Generalized Linear Mixed Models with Censored Covariates and Measurement Errors, with Applications in HIV/AIDS Studies

Generalized linear mixed models (GLMMs) are widely used for the analysis of longitudinal data. Covariates are usually collected along with the response variable. In practice, some of these covariates may be measured with errors and may also be censored or missing. Ignoring measurement errors and censoring in data analysis may lead to biased results. In this article, motivated by HIV/AIDS studies, we consider two joint nonlinear mixed effects (NLME) models to model the entire covariate process at two different study phases to address measurement errors and censoring, together with a GLMM response model. Since the NLME covariate models are based on the underlying data-generation mechanisms, they may provide better "predictions" of mis-measured and censored covariate values than commonly used empirical models.
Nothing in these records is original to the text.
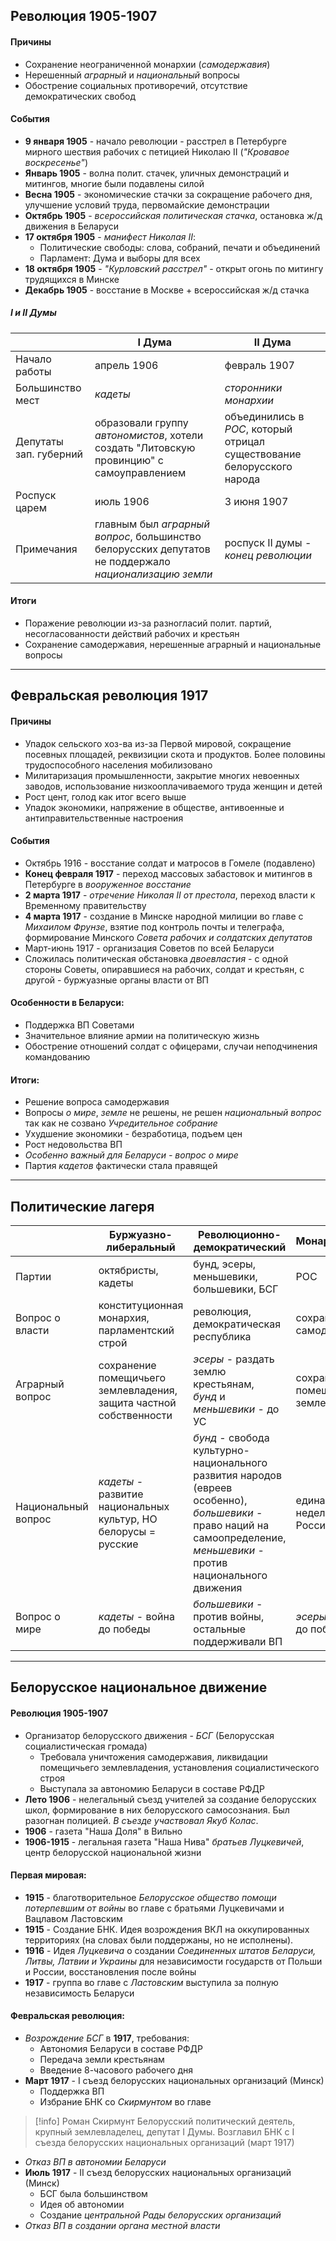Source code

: ## Революция 1905-1907

#### Причины
- Сохранение неограниченной монархии (*самодержавия*)
- Нерешенный *аграрный* и *национальный* вопросы
- Обострение социальных противоречий, отсутствие демократических свобод

#### События
- **9 января 1905** - начало революции - расстрел в Петербурге мирного шествия рабочих с петицией Николаю II (*"Кровавое воскресенье"*)
- **Январь 1905** - волна полит. стачек, уличных демонстраций и митингов, многие были подавлены силой
- **Весна 1905** - экономические стачки за сокращение рабочего дня, улучшение условий труда, первомайские демонстрации
- **Октябрь 1905** - *всероссийская политическая стачка*, остановка ж/д движения в Беларуси
- **17 октября 1905** - *манифест Николая II*:
	- Политические свободы: слова, собраний, печати и объединений
	- Парламент: Дума и выборы для всех
- **18 октября 1905** - *"Курловский расстрел"* - открыт огонь по митингу трудящихся в Минске
- **Декабрь 1905** - восстание в Москве + всероссийская ж/д стачка

##### I и II Думы

|                        | **I Дума** | **II Дума** |
|------------------------|--------|---------|
| Начало работы          | апрель 1906 | февраль 1907 |
| Большинство мест       | *кадеты* | *сторонники монархии* |
| Депутаты зап. губерний | образовали группу *автономистов*, хотели создать "Литовскую провинцию" с самоуправлением | объединились в *РОС*, который отрицал существование белорусского народа |
| Роспуск царем          | июль 1906 | 3 июня 1907 |
| Примечания             | главным был *аграрный вопрос*, большинство белорусских депутатов не поддержало *национализацию земли* | роспуск II думы - *конец революции* |

#### Итоги
- Поражение революции из-за разногласий полит. партий, несогласованности действий рабочих и крестьян
- Сохранение самодержавия, нерешенные аграрный и национальные вопросы

---

## Февральская революция 1917

#### Причины
- Упадок сельского хоз-ва из-за Первой мировой, сокращение посевных площадей, реквизиции скота и продуктов. Более половины трудоспособного населения мобилизовано
- Милитаризация промышленности, закрытие многих невоенных заводов, использование низкооплачиваемого труда женщин и детей
- Рост цент, голод как итог всего выше
- Упадок экономики, напряжение в обществе, антивоенные и антиправительственные настроения

#### События
- Октябрь 1916 - восстание солдат и матросов в Гомеле (подавлено)
- **Конец февраля 1917** - переход массовых забастовок и митингов в Петербурге в *вооруженное восстание*
- **2 марта 1917** - *отречение Николая II от престола*, переход власти к Временному правительству
- **4 марта 1917** - создание в Минске народной милиции во главе с *Михаилом Фрунзе*, взятие под контроль почты и телеграфа, формирование Минского *Совета рабочих и солдатских депутатов*
- Март-июнь 1917 - организация Советов по всей Беларуси
- Сложилась политическая обстановка *двоевластия* - с одной стороны Советы, опиравшиеся на рабочих, солдат и крестьян, с другой - буржуазные органы власти от ВП

#### Особенности в Беларуси:
- Поддержка ВП Советами
- Значительное влияние армии на политическую жизнь
- Обострение отношений солдат с офицерами, случаи неподчинения командованию

#### Итоги:
- Решение вопроса самодержавия
- Вопросы *о мире*, *земле* не решены, не решен *национальный вопрос* так как не созвано *Учредительное собрание*
- Ухудшение экономики - безработица, подъем цен
- Рост недовольства ВП
- *Особенно важный для Беларуси - вопрос о мире*
- Партия *кадетов* фактически стала правящей

---

## Политические лагеря

|                     | Буржуазно-либеральный | Революционно-демократический | Монархический |
|---------------------|-----------------------|------------------------------|---------------|
| Партии              | октябристы, кадеты    | бунд, эсеры, меньшевики, большевики, БСГ | РОС |
| Вопрос о власти     | конституционная монархия, парламентский строй | революция, демократическая республика | сохранение самодержавия |
| Аграрный вопрос     | сохранение помещичьего землевладения, защита частной собственности | *эсеры* - раздать землю крестьянам,<br> *бунд* и *меньшевики* - до УС | сохранение помещичьего землевладения |
| Национальный вопрос | *кадеты* - развитие национальных культур, НО белорусы = русские | *бунд* - свобода культурно-национального развития народов (евреев особенно),<br> *большевики* - право наций на самоопределение,<br> *меньшевики* - против национального движения | единая и неделимая Россия |
| Вопрос о мире       | *кадеты* - война до победы | *большевики* - против войны, остальные поддерживали ВП | *эсеры* - война до победы |

---

## Белорусское национальное движение

#### Революция 1905-1907
- Организатор белорусского движения - *БСГ* (Белорусская социалистическая громада)
	- Требовала уничтожения самодержавия, ликвидации помещичьего землевладения, установления социалистического строя
	- Выступала за автономию Беларуси в составе РФДР
- **Лето 1906** - нелегальный съезд учителей за создание белорусских школ, формирование в них белорусского самосознания. Был разогнан полицией. *В съезде участвовал Якуб Колас*.
- **1906** - газета "Наша Доля" в Вильно
- **1906-1915** - легальная газета "Наша Нива" *братьев Луцкевичей*, центр белорусской национальной жизни

#### Первая мировая:
- **1915** - благотворительное *Белорусское общество помощи потерпевшим от войны* во главе с братьями Луцкевичами и Вацлавом Ластовским
- **1915** - Создание БНК. Идея возрождения ВКЛ на оккупированных территориях (на словах были поддержаны, но не исполнены).
- **1916** - Идея *Луцкевича* о создании *Соединенных штатов Беларуси, Литвы, Латвии и Украины* для независимости государств от Польши и России, восстановления после войны
- **1917** - группа во главе с *Ластовским* выступила за полную независимость Беларуси

#### Февральская революция:
- *Возрождение БСГ* в **1917**, требования:
	- Автономия Беларуси в составе РФДР
	- Передача земли крестьянам
	- Введение 8-часового рабочего дня
- **Март 1917** - I съезд белорусских национальных организаций (Минск)
	- Поддержка ВП
	- Избрание БНК со *Скирмунтом* во главе
> [!info] Роман Скирмунт
> Белорусский политический деятель, крупный землевладелец, депутат I Думы. Возглавил БНК с I съезда белорусских национальных организаций (март 1917)
- *Отказ ВП в автономии Беларуси*
- **Июль 1917** - II съезд белорусских национальных организаций (Минск)
	- БСГ была большинством
	- Идея об автономии
	- Создание *центральной Рады белорусских организаций*
- *Отказ ВП в создании органа местной власти*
A computationally efficient stochastic approximation EM algorithm (SAEM) is used for joint likelihood inference. Simulations are conducted to evaluate the proposed joint model. A dataset from an HIV/AIDS study is analyzed in detail. We find that the negative association between CD4 and viral load, the two most important variables in HIV/AIDS studies, both during an anti-HIV treatment and after the treatment interruption, is stronger than previous findings. This new finding has important implications in HIV/AIDS studies.